Cases of COVID-19 are declining and economies are re-opening. It won’t be long before the only thing that isn’t normal is interest rates. It’s widely expected that the first interest rate hike will be in late 2022 or early 2023, and it will probably take another two to three years for rates to rise back to pre-COVID-19 levels. Until then, economies will be in a growing phase with central banks holding your hands. Sounds pretty good, doesn’t it?
Time for a market correction?
We have read concerns that stock markets, the U.S. in particular, are due for a correction. The main reasons being above normal valuations and recent strong performance. We respect the opinions, but we are more constructive.
Strong past performance has come from improving economies and asset inflation driven by money supply growth. Unlike other recessions, aggregate household savings and wealth have grown during this pandemic. Consumers are eager to spend, which will support corporate earnings growth. In fact, corporate earnings for the first quarter of this year have already surpassed the quarter prior to the COVID-19 outbreak.
S&P 500 Index earnings
Source: S&P Global
We are confident the global economy will continue to perform exceptionally well in 2021 and 2022. The recent market rally is simply a reflection of expected earnings growth.

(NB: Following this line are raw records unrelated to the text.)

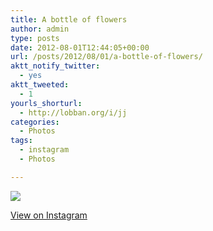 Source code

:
 ```yaml
---
title: A bottle of flowers
author: admin
type: posts
date: 2012-08-01T12:44:05+00:00
url: /posts/2012/08/01/a-bottle-of-flowers/
aktt_notify_twitter:
  - yes
aktt_tweeted:
  - 1
yourls_shorturl:
  - http://lobban.org/i/jj
categories:
  - Photos
tags:
  - instagram
  - Photos

---
```

![][1]

[View on Instagram][2]

 [1]: http://lobban.org/wp-content/uploads/HLIC/8ef45607b1f35152dcd97df9087f37dd.jpg
 [2]: http://instagr.am/p/NyS3Keqlvc/ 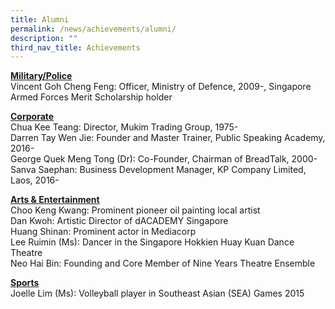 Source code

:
```yaml
---
title: Alumni
permalink: /news/achievements/alumni/
description: ""
third_nav_title: Achievements
---
```

**<u>Military/Police</u>** <br>
Vincent Goh Cheng Feng: Officer, Ministry of Defence, 2009-, Singapore Armed Forces Merit Scholarship holder

  

**<u>Corporate</u>** <br>
Chua Kee Teang: Director, Mukim Trading Group, 1975- <br>
Darren Tay Wen Jie: Founder and Master Trainer, Public Speaking Academy, 2016- <br>
George Quek Meng Tong (Dr): Co-Founder, Chairman of BreadTalk, 2000- <br>
Sanva Saephan: Business Development Manager, KP Company Limited, Laos, 2016-

  

**<u>Arts & Entertainment</u>** <br>
Choo Keng Kwang: Prominent pioneer oil painting local artist <br>
Dan Kwoh: Artistic Director of dACADEMY Singapore <br>
Huang Shinan: Prominent actor in Mediacorp <br>
Lee Ruimin (Ms): Dancer in the Singapore Hokkien Huay Kuan Dance Theatre <br>
Neo Hai Bin: Founding and Core Member of Nine Years Theatre Ensemble

**<u>Sports</u>** <br>
Joelle Lim (Ms): Volleyball player in Southeast Asian (SEA) Games 2015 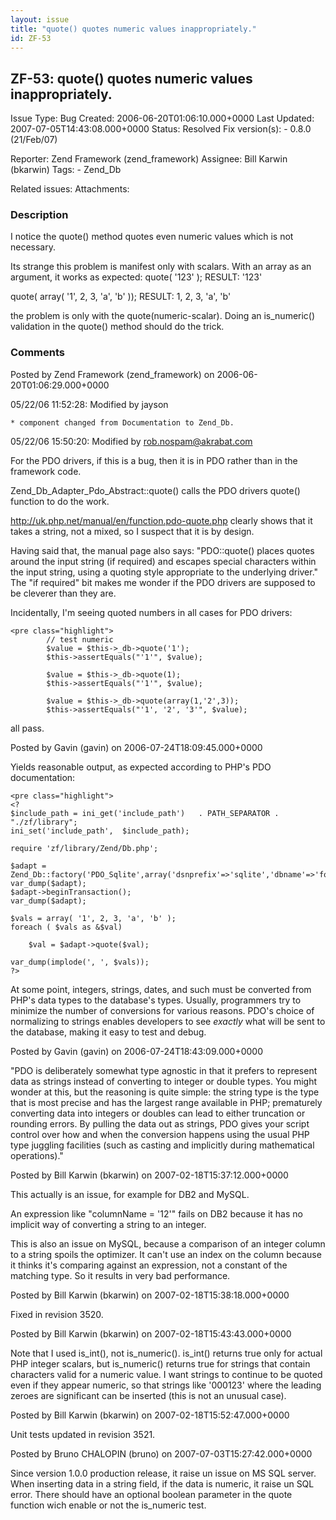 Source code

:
 ```yaml
---
layout: issue
title: "quote() quotes numeric values inappropriately."
id: ZF-53
---
```


ZF-53: quote() quotes numeric values inappropriately.
-----------------------------------------------------

 Issue Type: Bug Created: 2006-06-20T01:06:10.000+0000 Last Updated: 2007-07-05T14:43:08.000+0000 Status: Resolved Fix version(s): - 0.8.0 (21/Feb/07)
 
 Reporter:  Zend Framework (zend\_framework)  Assignee:  Bill Karwin (bkarwin)  Tags: - Zend\_Db
 
 Related issues: 
 Attachments: 
### Description

I notice the quote() method quotes even numeric values which is not necessary.

Its strange this problem is manifest only with scalars. With an array as an argument, it works as expected: quote( '123' ); RESULT: '123'

quote( array( '1', 2, 3, 'a', 'b' )); RESULT: 1, 2, 3, 'a', 'b'

the problem is only with the quote(numeric-scalar). Doing an is\_numeric() validation in the quote() method should do the trick.

 

 

### Comments

Posted by Zend Framework (zend\_framework) on 2006-06-20T01:06:29.000+0000

05/22/06 11:52:28: Modified by jayson

 
    * component changed from Documentation to Zend_Db.


05/22/06 15:50:20: Modified by rob.nospam@akrabat.com

For the PDO drivers, if this is a bug, then it is in PDO rather than in the framework code.

Zend\_Db\_Adapter\_Pdo\_Abstract::quote() calls the PDO drivers quote() function to do the work.

<http://uk.php.net/manual/en/function.pdo-quote.php> clearly shows that it takes a string, not a mixed, so I suspect that it is by design.

Having said that, the manual page also says: "PDO::quote() places quotes around the input string (if required) and escapes special characters within the input string, using a quoting style appropriate to the underlying driver." The "if required" bit makes me wonder if the PDO drivers are supposed to be cleverer than they are.

Incidentally, I'm seeing quoted numbers in all cases for PDO drivers:

 
    <pre class="highlight">
            // test numeric
            $value = $this->_db->quote('1');
            $this->assertEquals("'1'", $value);
    
            $value = $this->_db->quote(1);
            $this->assertEquals("'1'", $value);
    
            $value = $this->_db->quote(array(1,'2',3));
            $this->assertEquals("'1', '2', '3'", $value);


all pass.

 

 

Posted by Gavin (gavin) on 2006-07-24T18:09:45.000+0000

Yields reasonable output, as expected according to PHP's PDO documentation:

 
    <pre class="highlight">
    <?
    $include_path = ini_get('include_path')   . PATH_SEPARATOR . "./zf/library";
    ini_set('include_path',  $include_path); 
    
    require 'zf/library/Zend/Db.php';
    
    $adapt = Zend_Db::factory('PDO_Sqlite',array('dsnprefix'=>'sqlite','dbname'=>'foo.sq3'));
    var_dump($adapt);
    $adapt->beginTransaction();
    var_dump($adapt);
    
    $vals = array( '1', 2, 3, 'a', 'b' );
    foreach ( $vals as &$val)
    
        $val = $adapt->quote($val);
    
    var_dump(implode(', ', $vals));
    ?>


At some point, integers, strings, dates, and such must be converted from PHP's data types to the database's types. Usually, programmers try to minimize the number of conversions for various reasons. PDO's choice of normalizing to strings enables developers to see _exactly_ what will be sent to the database, making it easy to test and debug.

 

 

Posted by Gavin (gavin) on 2006-07-24T18:43:09.000+0000

"PDO is deliberately somewhat type agnostic in that it prefers to represent data as strings instead of converting to integer or double types. You might wonder at this, but the reasoning is quite simple: the string type is the type that is most precise and has the largest range available in PHP; prematurely converting data into integers or doubles can lead to either truncation or rounding errors. By pulling the data out as strings, PDO gives your script control over how and when the conversion happens using the usual PHP type juggling facilities (such as casting and implicitly during mathematical operations)."

 

 

Posted by Bill Karwin (bkarwin) on 2007-02-18T15:37:12.000+0000

This actually is an issue, for example for DB2 and MySQL.

An expression like "columnName = '12'" fails on DB2 because it has no implicit way of converting a string to an integer.

This is also an issue on MySQL, because a comparison of an integer column to a string spoils the optimizer. It can't use an index on the column because it thinks it's comparing against an expression, not a constant of the matching type. So it results in very bad performance.

 

 

Posted by Bill Karwin (bkarwin) on 2007-02-18T15:38:18.000+0000

Fixed in revision 3520.

 

 

Posted by Bill Karwin (bkarwin) on 2007-02-18T15:43:43.000+0000

Note that I used is\_int(), not is\_numeric(). is\_int() returns true only for actual PHP integer scalars, but is\_numeric() returns true for strings that contain characters valid for a numeric value. I want strings to continue to be quoted even if they appear numeric, so that strings like '000123' where the leading zeroes are significant can be inserted (this is not an unusual case).

 

 

Posted by Bill Karwin (bkarwin) on 2007-02-18T15:52:47.000+0000

Unit tests updated in revision 3521.

 

 

Posted by Bruno CHALOPIN (bruno) on 2007-07-03T15:27:42.000+0000

Since version 1.0.0 production release, it raise un issue on MS SQL server. When inserting data in a string field, if the data is numeric, it raise un SQL error. There should have an optional boolean parameter in the quote function wich enable or not the is\_numeric test.

 

  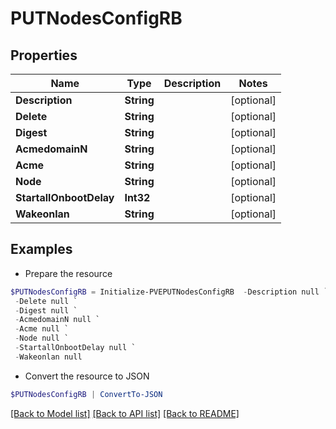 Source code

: # PUTNodesConfigRB
## Properties

Name | Type | Description | Notes
------------ | ------------- | ------------- | -------------
**Description** | **String** |  | [optional] 
**Delete** | **String** |  | [optional] 
**Digest** | **String** |  | [optional] 
**AcmedomainN** | **String** |  | [optional] 
**Acme** | **String** |  | [optional] 
**Node** | **String** |  | [optional] 
**StartallOnbootDelay** | **Int32** |  | [optional] 
**Wakeonlan** | **String** |  | [optional] 

## Examples

- Prepare the resource
```powershell
$PUTNodesConfigRB = Initialize-PVEPUTNodesConfigRB  -Description null `
 -Delete null `
 -Digest null `
 -AcmedomainN null `
 -Acme null `
 -Node null `
 -StartallOnbootDelay null `
 -Wakeonlan null
```

- Convert the resource to JSON
```powershell
$PUTNodesConfigRB | ConvertTo-JSON
```

[[Back to Model list]](../README.md#documentation-for-models) [[Back to API list]](../README.md#documentation-for-api-endpoints) [[Back to README]](../README.md)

When valuations are overvalued
The real question is – are markets ahead of the fundamentals? In other words, are they overvalued? Looking at price versus current earnings, the S&P 500 Index does look expensive – its price-to-earnings ratio is currently 24x compared to a historical average of 16-18x.
So, how do we bring market valuations that are above average… back to average? Will it be a sharp market correction as others have called for? Probably not. With a large pool of excess capital due to money printing and a lack of alternatives (as bonds offer little yield), investors will continue to favour equity.
In addition, due to a scarcity of assets that deliver growth (compared to the 10-year U.S. Treasury yield at 1.3%), fair value is probably at the top of its historical range. Therefore, we expect earnings growth (not a dramatic price drop) will gradually drive valuations down from 24x to 18x over the next three to five years. As we said at the beginning, central banks are holding investors’ hands by lending support whenever they need it.
What does this mean for your portfolios?
In our portfolios, we remain overweight equity and underweight bonds. We believe global economies are in the early innings of multi-year economic growth. The returns from equity through dividends and earnings growth will surpass bond yields even with some valuation compression. We’ve also allocated our assets globally, as valuations are much friendlier outside of the U.S. From time-to-time the markets will be bumpy, but it doesn’t mean they’re unsafe.